Try it ->
In the entries below, filter for the word "Temporal" and copy every matching line.

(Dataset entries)
┄┄┄┄┄┄┄┄┄┄┄┄┄┄┄┄┄┄┄┄
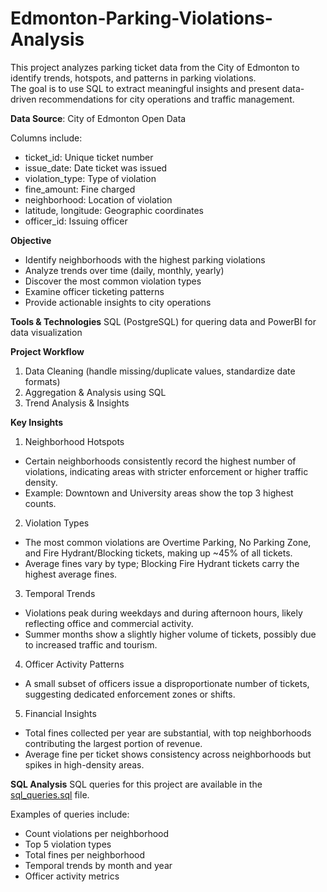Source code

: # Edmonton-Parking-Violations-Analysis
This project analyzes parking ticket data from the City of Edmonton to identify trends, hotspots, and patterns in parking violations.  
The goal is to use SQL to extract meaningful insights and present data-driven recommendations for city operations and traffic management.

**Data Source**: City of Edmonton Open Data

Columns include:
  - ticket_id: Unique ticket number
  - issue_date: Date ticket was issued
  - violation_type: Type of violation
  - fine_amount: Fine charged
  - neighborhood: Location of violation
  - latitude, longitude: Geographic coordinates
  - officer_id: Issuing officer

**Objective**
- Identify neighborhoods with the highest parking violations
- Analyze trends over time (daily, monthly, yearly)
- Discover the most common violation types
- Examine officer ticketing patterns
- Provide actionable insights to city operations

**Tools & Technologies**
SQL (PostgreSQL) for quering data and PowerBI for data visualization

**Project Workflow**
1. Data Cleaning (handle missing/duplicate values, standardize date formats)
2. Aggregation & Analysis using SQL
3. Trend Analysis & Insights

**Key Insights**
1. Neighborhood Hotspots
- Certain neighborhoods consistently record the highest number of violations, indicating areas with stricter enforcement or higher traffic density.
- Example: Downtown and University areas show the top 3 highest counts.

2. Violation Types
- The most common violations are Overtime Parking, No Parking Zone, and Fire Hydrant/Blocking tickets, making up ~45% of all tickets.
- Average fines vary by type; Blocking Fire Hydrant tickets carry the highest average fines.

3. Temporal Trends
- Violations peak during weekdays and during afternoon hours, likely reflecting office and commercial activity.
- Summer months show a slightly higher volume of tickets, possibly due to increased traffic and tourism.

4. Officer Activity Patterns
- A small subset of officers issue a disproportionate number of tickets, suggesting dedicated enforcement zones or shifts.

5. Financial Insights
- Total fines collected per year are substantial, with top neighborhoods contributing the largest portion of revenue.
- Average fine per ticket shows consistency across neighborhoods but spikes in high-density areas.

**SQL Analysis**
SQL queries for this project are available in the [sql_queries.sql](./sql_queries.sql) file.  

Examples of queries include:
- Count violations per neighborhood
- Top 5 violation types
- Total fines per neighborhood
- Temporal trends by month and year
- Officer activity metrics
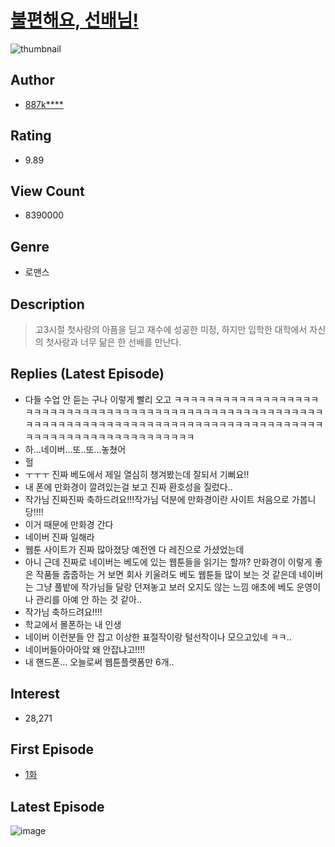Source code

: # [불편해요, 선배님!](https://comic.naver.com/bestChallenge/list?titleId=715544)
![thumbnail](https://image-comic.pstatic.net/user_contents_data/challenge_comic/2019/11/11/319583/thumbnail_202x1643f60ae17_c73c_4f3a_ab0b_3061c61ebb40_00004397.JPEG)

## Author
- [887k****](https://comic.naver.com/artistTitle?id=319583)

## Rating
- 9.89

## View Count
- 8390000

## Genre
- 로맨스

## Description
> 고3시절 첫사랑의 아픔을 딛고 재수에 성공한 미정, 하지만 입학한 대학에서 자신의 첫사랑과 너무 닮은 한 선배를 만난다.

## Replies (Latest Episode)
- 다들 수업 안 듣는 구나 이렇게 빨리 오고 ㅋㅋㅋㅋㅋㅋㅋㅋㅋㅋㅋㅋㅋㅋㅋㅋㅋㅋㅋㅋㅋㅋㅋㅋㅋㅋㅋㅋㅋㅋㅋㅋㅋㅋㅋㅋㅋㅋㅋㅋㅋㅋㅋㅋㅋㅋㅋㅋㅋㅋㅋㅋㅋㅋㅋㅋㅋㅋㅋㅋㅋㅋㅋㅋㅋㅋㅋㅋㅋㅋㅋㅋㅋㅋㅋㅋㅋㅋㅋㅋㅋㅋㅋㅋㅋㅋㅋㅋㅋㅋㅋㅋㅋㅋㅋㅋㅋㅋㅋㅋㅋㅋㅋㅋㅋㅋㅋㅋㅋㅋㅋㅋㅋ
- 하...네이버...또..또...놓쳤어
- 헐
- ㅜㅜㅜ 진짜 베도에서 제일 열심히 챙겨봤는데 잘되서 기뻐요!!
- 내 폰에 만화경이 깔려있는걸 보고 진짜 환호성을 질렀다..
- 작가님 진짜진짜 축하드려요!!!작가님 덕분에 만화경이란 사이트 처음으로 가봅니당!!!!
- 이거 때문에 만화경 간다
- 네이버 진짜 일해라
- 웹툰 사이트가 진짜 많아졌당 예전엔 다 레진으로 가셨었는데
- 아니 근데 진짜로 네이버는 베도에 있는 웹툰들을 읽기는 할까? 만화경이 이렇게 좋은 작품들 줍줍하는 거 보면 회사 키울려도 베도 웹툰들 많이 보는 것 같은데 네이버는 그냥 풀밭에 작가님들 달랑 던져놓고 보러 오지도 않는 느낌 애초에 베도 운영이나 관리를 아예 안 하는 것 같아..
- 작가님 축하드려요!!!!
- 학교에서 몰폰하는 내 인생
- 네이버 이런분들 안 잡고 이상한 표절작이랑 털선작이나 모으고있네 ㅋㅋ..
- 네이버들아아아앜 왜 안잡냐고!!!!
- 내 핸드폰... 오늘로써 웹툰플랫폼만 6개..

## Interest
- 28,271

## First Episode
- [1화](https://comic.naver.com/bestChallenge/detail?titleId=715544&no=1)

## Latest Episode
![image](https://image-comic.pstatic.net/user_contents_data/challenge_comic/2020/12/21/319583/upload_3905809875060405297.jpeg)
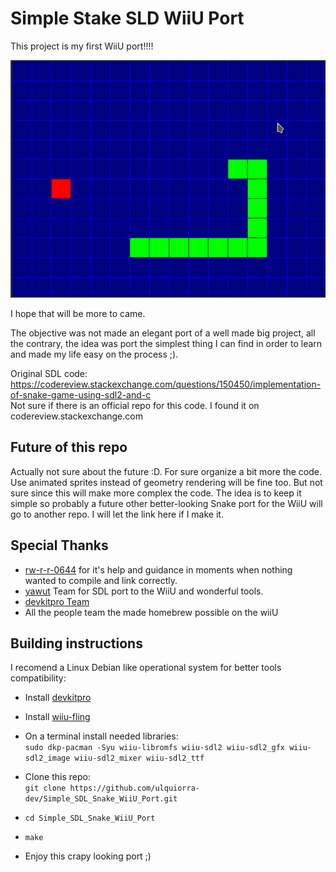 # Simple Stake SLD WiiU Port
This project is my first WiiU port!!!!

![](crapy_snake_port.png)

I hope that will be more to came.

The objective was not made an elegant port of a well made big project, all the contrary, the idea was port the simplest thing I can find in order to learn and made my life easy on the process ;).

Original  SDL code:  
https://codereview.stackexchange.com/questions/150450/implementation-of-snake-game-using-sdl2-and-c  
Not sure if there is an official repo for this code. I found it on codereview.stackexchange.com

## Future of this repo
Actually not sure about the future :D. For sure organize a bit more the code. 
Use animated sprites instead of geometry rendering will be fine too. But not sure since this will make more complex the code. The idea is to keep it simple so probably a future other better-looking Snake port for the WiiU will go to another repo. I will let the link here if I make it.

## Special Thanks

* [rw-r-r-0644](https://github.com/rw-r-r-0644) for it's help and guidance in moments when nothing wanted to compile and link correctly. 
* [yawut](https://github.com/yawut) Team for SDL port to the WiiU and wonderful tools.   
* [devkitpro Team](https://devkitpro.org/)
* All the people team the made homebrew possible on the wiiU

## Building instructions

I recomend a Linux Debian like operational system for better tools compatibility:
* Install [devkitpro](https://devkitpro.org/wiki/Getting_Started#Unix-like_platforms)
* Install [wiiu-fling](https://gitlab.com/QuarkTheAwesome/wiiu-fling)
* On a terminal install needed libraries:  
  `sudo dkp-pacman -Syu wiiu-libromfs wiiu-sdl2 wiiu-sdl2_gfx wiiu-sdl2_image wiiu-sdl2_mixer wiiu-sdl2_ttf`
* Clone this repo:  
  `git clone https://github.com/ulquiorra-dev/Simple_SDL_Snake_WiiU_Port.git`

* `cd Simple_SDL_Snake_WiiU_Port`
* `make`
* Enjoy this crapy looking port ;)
┄┄┄┄┄┄┄┄┄┄┄┄┄┄┄┄┄┄┄┄
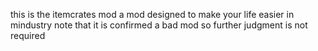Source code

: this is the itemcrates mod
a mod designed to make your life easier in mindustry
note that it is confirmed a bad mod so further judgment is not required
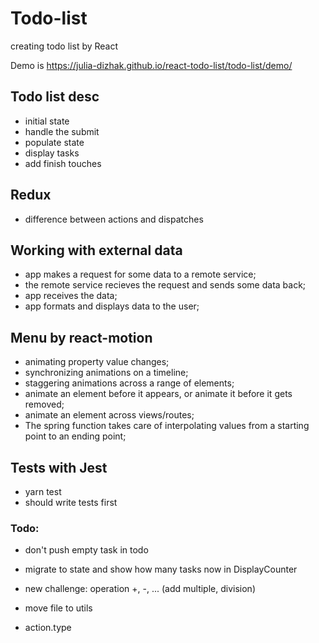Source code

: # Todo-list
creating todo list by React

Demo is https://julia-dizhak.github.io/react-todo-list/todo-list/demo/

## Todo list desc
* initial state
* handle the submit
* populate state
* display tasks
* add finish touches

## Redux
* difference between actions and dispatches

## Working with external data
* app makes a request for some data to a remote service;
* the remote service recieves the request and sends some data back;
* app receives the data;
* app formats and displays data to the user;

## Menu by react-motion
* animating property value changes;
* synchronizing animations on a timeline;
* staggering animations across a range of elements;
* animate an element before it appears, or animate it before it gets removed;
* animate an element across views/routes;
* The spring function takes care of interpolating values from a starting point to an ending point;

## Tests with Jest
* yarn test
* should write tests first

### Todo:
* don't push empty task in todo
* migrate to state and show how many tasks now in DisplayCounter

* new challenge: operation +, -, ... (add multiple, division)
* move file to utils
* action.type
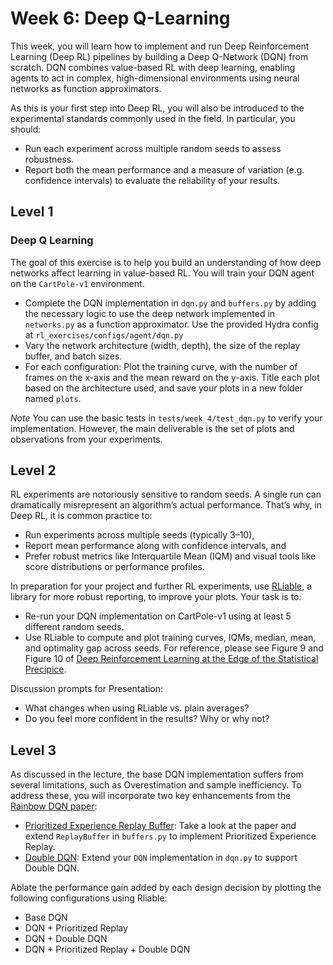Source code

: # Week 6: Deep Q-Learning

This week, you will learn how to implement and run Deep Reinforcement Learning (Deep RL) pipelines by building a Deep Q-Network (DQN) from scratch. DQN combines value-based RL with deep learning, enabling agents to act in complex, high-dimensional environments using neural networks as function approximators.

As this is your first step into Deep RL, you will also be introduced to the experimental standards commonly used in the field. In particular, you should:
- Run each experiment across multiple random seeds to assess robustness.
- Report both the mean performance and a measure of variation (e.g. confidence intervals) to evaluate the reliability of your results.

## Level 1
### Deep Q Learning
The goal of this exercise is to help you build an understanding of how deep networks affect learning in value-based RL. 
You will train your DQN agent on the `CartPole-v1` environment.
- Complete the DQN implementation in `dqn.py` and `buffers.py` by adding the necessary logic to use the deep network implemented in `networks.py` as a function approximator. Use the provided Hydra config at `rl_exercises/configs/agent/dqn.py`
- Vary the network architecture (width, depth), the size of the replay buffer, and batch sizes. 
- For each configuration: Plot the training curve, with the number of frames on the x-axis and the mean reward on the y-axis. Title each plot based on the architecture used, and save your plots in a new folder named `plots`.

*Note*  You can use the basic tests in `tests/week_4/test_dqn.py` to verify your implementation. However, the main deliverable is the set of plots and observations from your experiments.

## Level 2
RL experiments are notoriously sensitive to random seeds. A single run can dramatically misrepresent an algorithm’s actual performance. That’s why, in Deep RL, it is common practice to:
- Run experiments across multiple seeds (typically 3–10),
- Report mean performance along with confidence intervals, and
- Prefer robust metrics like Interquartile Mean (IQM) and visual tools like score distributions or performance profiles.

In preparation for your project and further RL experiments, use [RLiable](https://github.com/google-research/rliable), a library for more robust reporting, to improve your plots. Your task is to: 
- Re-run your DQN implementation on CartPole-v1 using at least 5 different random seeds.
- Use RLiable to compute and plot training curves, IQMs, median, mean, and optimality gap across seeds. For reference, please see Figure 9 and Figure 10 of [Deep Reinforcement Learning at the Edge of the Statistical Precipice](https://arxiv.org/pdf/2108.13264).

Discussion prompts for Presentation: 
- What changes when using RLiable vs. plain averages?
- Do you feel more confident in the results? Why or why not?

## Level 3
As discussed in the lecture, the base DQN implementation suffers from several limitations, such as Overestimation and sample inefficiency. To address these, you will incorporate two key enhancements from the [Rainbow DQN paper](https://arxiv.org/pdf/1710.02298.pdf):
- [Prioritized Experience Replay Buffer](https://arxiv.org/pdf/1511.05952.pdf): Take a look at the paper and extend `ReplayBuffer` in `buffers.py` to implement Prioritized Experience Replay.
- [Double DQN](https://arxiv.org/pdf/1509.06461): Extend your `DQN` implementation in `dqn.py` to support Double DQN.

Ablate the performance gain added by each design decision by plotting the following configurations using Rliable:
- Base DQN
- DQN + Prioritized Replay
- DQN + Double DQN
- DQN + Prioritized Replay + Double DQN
┄┄┄┄┄┄┄┄┄┄┄┄┄┄┄┄┄┄┄┄
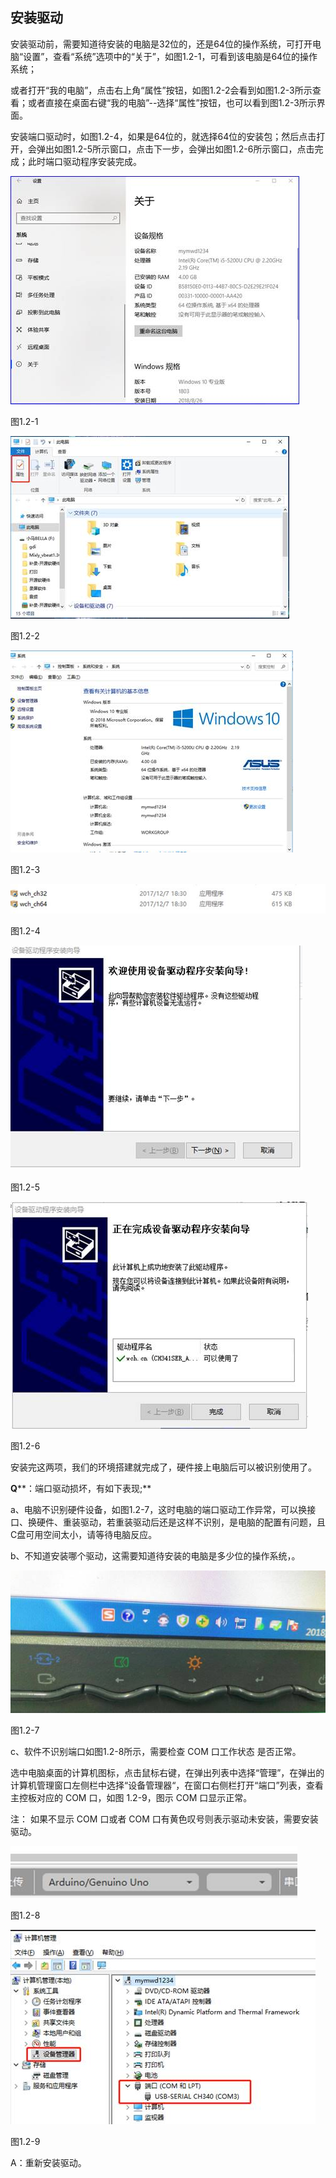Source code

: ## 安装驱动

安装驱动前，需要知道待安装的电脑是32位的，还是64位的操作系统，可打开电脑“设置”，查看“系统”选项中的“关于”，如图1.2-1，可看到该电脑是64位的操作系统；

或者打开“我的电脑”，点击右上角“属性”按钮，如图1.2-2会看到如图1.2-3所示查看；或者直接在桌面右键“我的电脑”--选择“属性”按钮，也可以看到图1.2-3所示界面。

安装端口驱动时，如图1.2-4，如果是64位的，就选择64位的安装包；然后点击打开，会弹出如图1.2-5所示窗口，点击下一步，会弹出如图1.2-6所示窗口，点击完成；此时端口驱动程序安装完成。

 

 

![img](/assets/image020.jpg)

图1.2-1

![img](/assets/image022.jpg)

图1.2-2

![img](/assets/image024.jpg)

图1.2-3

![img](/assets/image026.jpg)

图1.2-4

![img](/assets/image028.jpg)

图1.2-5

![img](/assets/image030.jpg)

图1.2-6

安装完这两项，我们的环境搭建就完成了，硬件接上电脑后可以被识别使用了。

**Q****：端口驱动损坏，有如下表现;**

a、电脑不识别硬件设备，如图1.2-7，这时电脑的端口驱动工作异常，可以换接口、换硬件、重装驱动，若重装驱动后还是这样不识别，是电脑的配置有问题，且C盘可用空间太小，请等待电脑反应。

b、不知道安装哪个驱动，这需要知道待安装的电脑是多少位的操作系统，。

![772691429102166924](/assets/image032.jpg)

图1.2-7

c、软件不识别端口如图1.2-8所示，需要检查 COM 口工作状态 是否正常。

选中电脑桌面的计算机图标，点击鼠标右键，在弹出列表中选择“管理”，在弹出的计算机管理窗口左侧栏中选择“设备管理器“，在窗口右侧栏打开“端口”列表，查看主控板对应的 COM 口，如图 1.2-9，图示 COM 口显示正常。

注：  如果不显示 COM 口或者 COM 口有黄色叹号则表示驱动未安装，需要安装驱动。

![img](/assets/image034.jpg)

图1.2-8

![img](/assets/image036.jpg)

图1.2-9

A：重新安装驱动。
┄┄┄┄┄┄┄┄┄┄┄┄┄┄┄┄┄┄┄┄
Written answer ->
3. Temporal Trends
- Temporal trends by month and year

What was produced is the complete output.